Search code examples
htmlvbahttpweb-scraping

Scrape data from xmlhttp


I'm trying to scrape elements from xmlhttp.

I can import the html into a cell.

I would like to import specifically, the name, id, price and stock level.

Code to import the data:

Private Sub HTML_VBA_Excel()
    
    Dim oXMLHTTP    As Object
    Dim sPageHTML   As String
    Dim sURL        As String
    
    'Change the URL before executing the code
    sURL = "https://www.superdrug.com/Make-Up/Lips/Lip-Kits/Flower-Beauty-Mix-N%27-Matte-Lipstick-Duo-Tickled-Pink-687/p/769466"
        
    'Extract data from website to Excel using VBA
    Set oXMLHTTP = CreateObject("MSXML2.ServerXMLHTTP")
    oXMLHTTP.Open "GET", sURL, False
    oXMLHTTP.send
    sPageHTML = oXMLHTTP.responseText
    
    'Get webpage data into Excel
    sh02.Cells(1, 1) = sPageHTML
    
End Sub

Solution

  • You cannot extract the information reliably from an xmlhttp request issued against the url you show as the content is javascript loaded and will not have run.

    Not sure how sustainable the token is (doesn't seem to matter the value used) but you can join the productid, which is the end of your url, with the ajax token present in the page and issue and xmlhttp request using querystring parameters and parse a json response for the items of interest. I use jsonconverter.bas. After downloading and installing the .bas you need to go VBE > Tools > References and add a reference to Microsoft Scripting Runtime.

    Some testing seems to indicate any number can be added after the hyphen in place of the token so you could randomly generate a number on the fly to use.

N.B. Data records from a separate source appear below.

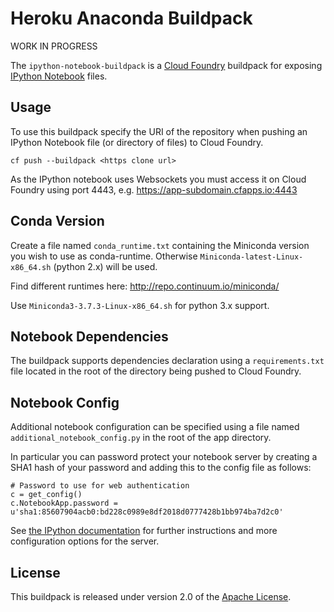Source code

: # Heroku Anaconda Buildpack

WORK IN PROGRESS

The `ipython-notebook-buildpack` is a [Cloud Foundry][] buildpack for exposing [IPython Notebook][] files.

## Usage
To use this buildpack specify the URI of the repository when pushing an IPython Notebook file (or directory of files) to Cloud Foundry.

    cf push --buildpack <https clone url>

As the IPython notebook uses Websockets you must access it on Cloud Foundry using port 4443, e.g. https://app-subdomain.cfapps.io:4443

## Conda Version

Create a file named `conda_runtime.txt` containing the Miniconda version you wish to use as conda-runtime. Otherwise `Miniconda-latest-Linux-x86_64.sh` (python 2.x) will be used.

Find different runtimes here: http://repo.continuum.io/miniconda/

Use `Miniconda3-3.7.3-Linux-x86_64.sh` for python 3.x support.

## Notebook Dependencies
The buildpack supports dependencies declaration using a `requirements.txt` file located in the root of the directory being pushed to Cloud Foundry.

## Notebook Config
Additional notebook configuration can be specified using a file named `additional_notebook_config.py` in the root of the app directory.

In particular you can password protect your notebook server by creating a SHA1 hash of your password and adding this to the config file as follows:

    # Password to use for web authentication
    c = get_config()
    c.NotebookApp.password =
    u'sha1:85607904acb0:bd228c0989e8df2018d0777428b1bb974ba7d2c0'

See [the IPython documentation](http://ipython.org/ipython-doc/stable/notebook/public_server.html) for further
instructions and more configuration options for the server.

## License
This buildpack is released under version 2.0 of the [Apache License](http://www.apache.org/licenses/LICENSE-2.0).

[Cloud Foundry]: http://www.cloudfoundry.com
[IPython Notebook]: http://ipython.org/notebook.html
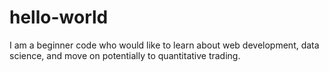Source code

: # hello-world
I am a beginner code who would like to learn about web development, data science, and move on potentially to quantitative trading. 
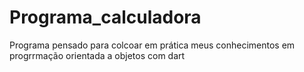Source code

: # Programa_calculadora
 Programa pensado para colcoar em prática meus conhecimentos em progrrmação orientada a objetos com dart
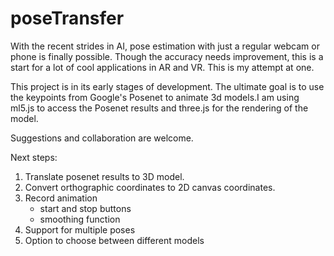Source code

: # poseTransfer

With the recent strides in AI, pose estimation with just a regular webcam or phone is finally possible. Though the accuracy needs improvement, this is a start for a lot of cool applications in AR and VR. This is my attempt at one. 

This project is in its early stages of development. The ultimate goal is to use the keypoints from Google's Posenet to animate 3d models.I am using ml5.js to access the Posenet results and three.js for the rendering of the model.

Suggestions and collaboration are welcome.

Next steps:
1. Translate posenet results to 3D model.
2. Convert orthographic coordinates to 2D canvas coordinates.
3. Record animation
	- start and stop buttons
	- smoothing function
4. Support for multiple poses
5. Option to choose between different models




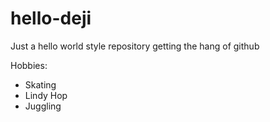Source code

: # hello-deji
Just a hello world style repository getting the hang of github

Hobbies:
 - Skating
 - Lindy Hop
 - Juggling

    It's worth noting you can comma separate multiple products in the query string and thus do a bulk request. You would need then do a For Each Loop over the collection of dictionaries returned.

    Option Explicit
    
    Public Sub GetInfo()
        Const URL As String = "https://www.superdrug.com/micrositeProduct/bulk/769466-1548702898380"
        Dim json As Object, title As String, price As String, stocking As String, id As String
        With CreateObject("MSXML2.XMLHTTP")
            .Open "GET", URL, False
            .Send
            Set json = jsonconverter.ParseJson(.responsetext)(1)
        End With
    
        title = json("name")
        price = json("price")("formattedValue") 'json("price")("value")
        stocking = json("stockLevel")
        id = json("code")
    End Sub
    

    If you use a browser then the json string is present within one the script tags as the .innerHTML and you can easily extract from there.